Insider Trading & Executive Data
Start Free Trial
16 insider trades in the last year. Go beyond summary counts with transaction-level detail, compensation intelligence, and institutional ownership context.
Silexion Therapeutics is a clinical-stage oncology biotech developing RNA‑interference (RNAi) therapeutics that silence KRAS oncogenes, with a lead candidate SIL204 — an intratumoral siRNA formulation intended for endoscopic ultrasound (EUS) delivery in locally advanced pancreatic cancer (KRAS G12D/V and other KRAS mutants). The company evolved its approach from a first‑generation implantable Loder product (prior Phase 1/2 experience) and plans a pivotal adaptive Phase 2/3 trial (initial target ~388 subjects), toxicology work in 2025 and regulatory submissions targeted in early 2026. Operations are small and concentrated in Ramat‑Gan, Israel (11 full‑time, 3 part‑time employees), with R&D and clinical development outsourced to CROs/CMOs and intellectual property extending at least to 2043. The business is pre‑revenue, capital‑intensive and heavily milestone‑driven, making financing and patient‑recruitment risks material.
Compensation expense at Silexion is notably equity‑heavy: the transition to a public company materially increased non‑cash share‑based compensation (e.g., ~$2.4M non‑cash increase allocated to R&D and ~$3.4M non‑cash equity comp in G&A for 2024), and management has flagged share‑based pay as a critical accounting estimate that drives volatility. As with many clinical‑stage biotechnology firms in the Healthcare / Biotechnology (Pharmaceutical Products) space, pay mixes emphasize stock options, restricted stock or RSUs and milestone‑linked incentives (trial enrollment, regulatory submissions, orphan designation, pivotal trial starts) to conserve cash while aligning management with long‑term value creation. Given constrained cash and repeated financing needs, equity awards also serve retention and recruitment purposes but increase potential dilution for shareholders.

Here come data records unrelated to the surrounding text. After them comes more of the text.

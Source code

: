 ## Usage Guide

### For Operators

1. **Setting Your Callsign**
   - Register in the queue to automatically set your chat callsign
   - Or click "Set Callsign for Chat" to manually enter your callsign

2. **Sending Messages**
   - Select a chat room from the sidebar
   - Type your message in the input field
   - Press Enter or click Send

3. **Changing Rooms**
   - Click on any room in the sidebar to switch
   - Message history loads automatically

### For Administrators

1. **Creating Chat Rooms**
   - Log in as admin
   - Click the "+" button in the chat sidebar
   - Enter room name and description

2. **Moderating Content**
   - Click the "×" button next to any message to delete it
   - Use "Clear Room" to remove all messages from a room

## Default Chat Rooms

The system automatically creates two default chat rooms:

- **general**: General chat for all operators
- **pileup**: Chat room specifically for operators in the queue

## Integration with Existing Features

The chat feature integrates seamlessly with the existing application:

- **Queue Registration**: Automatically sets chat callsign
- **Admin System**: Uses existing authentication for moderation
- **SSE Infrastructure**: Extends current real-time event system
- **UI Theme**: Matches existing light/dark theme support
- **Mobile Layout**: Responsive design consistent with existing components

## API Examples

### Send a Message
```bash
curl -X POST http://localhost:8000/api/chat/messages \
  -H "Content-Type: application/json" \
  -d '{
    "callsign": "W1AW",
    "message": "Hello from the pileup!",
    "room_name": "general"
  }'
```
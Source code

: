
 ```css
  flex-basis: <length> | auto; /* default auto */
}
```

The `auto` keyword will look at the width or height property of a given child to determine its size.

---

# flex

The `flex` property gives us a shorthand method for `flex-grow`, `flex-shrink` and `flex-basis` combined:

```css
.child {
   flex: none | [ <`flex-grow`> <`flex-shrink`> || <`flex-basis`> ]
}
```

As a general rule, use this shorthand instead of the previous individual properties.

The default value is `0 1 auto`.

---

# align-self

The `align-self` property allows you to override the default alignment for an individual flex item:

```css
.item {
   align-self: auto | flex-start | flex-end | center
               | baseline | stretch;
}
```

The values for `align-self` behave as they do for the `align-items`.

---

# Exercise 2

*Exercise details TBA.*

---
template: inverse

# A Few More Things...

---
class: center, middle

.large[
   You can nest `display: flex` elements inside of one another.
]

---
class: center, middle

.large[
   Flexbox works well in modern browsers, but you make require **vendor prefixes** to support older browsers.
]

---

Expect future compensation reports to continue reflecting sizable non‑cash equity charges tied to public‑company headcount growth and program milestones.
Insider trading patterns at Silexion will be shaped by repeated capital raises (PIPEs, ATM/Hertz‑led offerings, ELOC draws, warrant exercises and convertible notes), reverse share splits, and a tight cash runway (management warned of substantial doubt and recent filings project runway into early 2026 absent further financing). Watch Forms 4 and 144 filings for insider option exercises and post‑exercise sales following financings — equity‑heavy pay and liquidity needs can create selling pressure when insiders exercise grants or participate in financings. Material clinical/regulatory events (toxicology results, pivotal trial launches, interim readouts, orphan designation decisions) and corporate milestones (Nasdaq compliance dates, capital raises) are likely blackout‑sensitive periods and can produce rapid price moves; monitor 10b5‑1 plan disclosures, timing of equity grants, and whether insiders participate in sponsor financings or convertible instruments. Finally, as a US‑listed company with Israeli/Cayman entities, insiders must comply with SEC reporting and trading rules in addition to any local restrictions, so timely public filings are a primary source to detect insider activity.